@anika this solution only works for BST
On Mon, Aug 15, 2011 at 4:20 PM, Anika Jain <[email protected]> wrote:
> node *common_ancestor(node *root, node **prev, int x,int y)
> {
> if(root->a==x || root->a==y)
> return *prev;
> else if(root->a > x && root->a > y)
> {
> prev=&root;
> return common_ancestor(root->l,prev, x,y);
> }
> else if(root->a < x && root->a < y)
> {
> prev=&root;
> return common_ancestor(root->r,prev, x,y);
> }
> else
> {
> prev=&root;
> return *prev;
> }
> }
>
> with call as
> node *prev=NULL;
> common_ancestor(root,&prev,x,y);
>
>
> On Sun, Aug 14, 2011 at 10:08 PM, Yasir <[email protected]> wrote:
>
>> Guys, How about the below mentioned implementation?

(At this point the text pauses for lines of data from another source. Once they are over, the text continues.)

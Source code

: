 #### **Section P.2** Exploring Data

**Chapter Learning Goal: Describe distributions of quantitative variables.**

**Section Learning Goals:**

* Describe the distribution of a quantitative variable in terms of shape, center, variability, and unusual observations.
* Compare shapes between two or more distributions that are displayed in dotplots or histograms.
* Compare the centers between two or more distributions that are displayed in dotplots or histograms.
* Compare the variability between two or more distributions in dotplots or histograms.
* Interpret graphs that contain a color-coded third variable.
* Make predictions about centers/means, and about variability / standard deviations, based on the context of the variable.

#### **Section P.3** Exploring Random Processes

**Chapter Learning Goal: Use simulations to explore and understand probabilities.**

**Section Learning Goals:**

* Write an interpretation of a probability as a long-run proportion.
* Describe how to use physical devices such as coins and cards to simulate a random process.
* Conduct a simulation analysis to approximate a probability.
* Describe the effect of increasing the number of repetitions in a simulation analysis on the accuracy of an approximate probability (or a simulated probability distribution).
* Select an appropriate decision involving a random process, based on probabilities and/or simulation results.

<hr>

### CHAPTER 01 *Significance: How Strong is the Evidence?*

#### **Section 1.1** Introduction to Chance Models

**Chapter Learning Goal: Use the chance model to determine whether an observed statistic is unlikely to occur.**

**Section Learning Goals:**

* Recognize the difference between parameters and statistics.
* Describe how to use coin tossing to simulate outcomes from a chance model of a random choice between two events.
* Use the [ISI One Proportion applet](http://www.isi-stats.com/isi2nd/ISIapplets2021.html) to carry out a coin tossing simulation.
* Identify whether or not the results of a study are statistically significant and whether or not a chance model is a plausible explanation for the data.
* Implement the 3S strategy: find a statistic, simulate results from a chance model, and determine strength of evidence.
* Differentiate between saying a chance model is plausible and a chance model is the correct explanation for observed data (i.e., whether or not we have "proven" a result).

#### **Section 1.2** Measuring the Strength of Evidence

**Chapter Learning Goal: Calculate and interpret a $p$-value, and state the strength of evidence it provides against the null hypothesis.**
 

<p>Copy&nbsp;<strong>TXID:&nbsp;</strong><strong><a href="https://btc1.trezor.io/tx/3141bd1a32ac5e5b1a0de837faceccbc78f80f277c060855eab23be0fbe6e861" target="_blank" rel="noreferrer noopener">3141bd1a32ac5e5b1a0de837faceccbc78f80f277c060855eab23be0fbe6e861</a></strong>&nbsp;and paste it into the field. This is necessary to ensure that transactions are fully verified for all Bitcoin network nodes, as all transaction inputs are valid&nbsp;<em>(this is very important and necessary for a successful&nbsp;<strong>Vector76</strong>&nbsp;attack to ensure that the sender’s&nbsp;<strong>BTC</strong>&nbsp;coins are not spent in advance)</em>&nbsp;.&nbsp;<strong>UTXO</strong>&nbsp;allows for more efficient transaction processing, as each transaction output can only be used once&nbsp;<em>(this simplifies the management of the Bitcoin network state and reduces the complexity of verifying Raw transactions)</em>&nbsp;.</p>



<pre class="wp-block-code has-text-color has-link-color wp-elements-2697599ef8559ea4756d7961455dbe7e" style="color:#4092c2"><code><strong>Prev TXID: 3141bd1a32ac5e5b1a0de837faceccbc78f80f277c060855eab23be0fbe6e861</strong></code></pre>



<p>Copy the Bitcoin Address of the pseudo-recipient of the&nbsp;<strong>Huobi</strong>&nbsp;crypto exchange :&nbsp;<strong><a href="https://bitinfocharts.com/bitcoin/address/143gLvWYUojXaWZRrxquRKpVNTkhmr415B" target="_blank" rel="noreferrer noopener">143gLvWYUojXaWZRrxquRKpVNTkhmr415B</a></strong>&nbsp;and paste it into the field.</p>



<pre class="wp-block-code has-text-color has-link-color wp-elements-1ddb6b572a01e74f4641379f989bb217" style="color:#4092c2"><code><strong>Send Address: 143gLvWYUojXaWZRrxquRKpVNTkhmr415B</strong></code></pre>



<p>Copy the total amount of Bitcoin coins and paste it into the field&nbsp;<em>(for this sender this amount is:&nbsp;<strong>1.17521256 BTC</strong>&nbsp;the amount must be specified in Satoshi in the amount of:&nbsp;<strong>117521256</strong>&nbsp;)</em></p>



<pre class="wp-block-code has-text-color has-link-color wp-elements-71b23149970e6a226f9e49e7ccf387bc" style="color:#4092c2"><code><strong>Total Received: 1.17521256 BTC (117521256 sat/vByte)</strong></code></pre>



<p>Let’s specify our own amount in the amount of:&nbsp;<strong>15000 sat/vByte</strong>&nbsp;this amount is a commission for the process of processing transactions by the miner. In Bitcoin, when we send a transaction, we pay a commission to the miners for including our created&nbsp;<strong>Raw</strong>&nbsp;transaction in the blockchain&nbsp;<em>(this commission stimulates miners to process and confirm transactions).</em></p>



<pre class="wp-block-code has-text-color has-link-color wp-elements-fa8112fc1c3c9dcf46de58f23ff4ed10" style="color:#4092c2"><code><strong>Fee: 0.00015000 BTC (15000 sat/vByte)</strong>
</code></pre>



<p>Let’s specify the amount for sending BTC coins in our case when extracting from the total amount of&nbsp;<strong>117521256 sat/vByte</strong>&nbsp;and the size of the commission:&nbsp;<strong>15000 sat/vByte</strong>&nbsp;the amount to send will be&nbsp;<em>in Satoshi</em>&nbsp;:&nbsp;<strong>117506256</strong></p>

>> The only assumptions is that nodes should exist in the tree. (will fail
>> if one node exists and another doesn't)
>>
>> static Node LCA(Node root, int d1, int d2){
>> if(root==null)
>> return root;
>> if(root.left!=null && ( root.left.data == d1 || root.left.data==d2 ) )
>> // both nodes exists in left sub-tree
>> return root;
>>
>> if(root.right!=null && ( root.right.data == d1 || root.right.data==d2) )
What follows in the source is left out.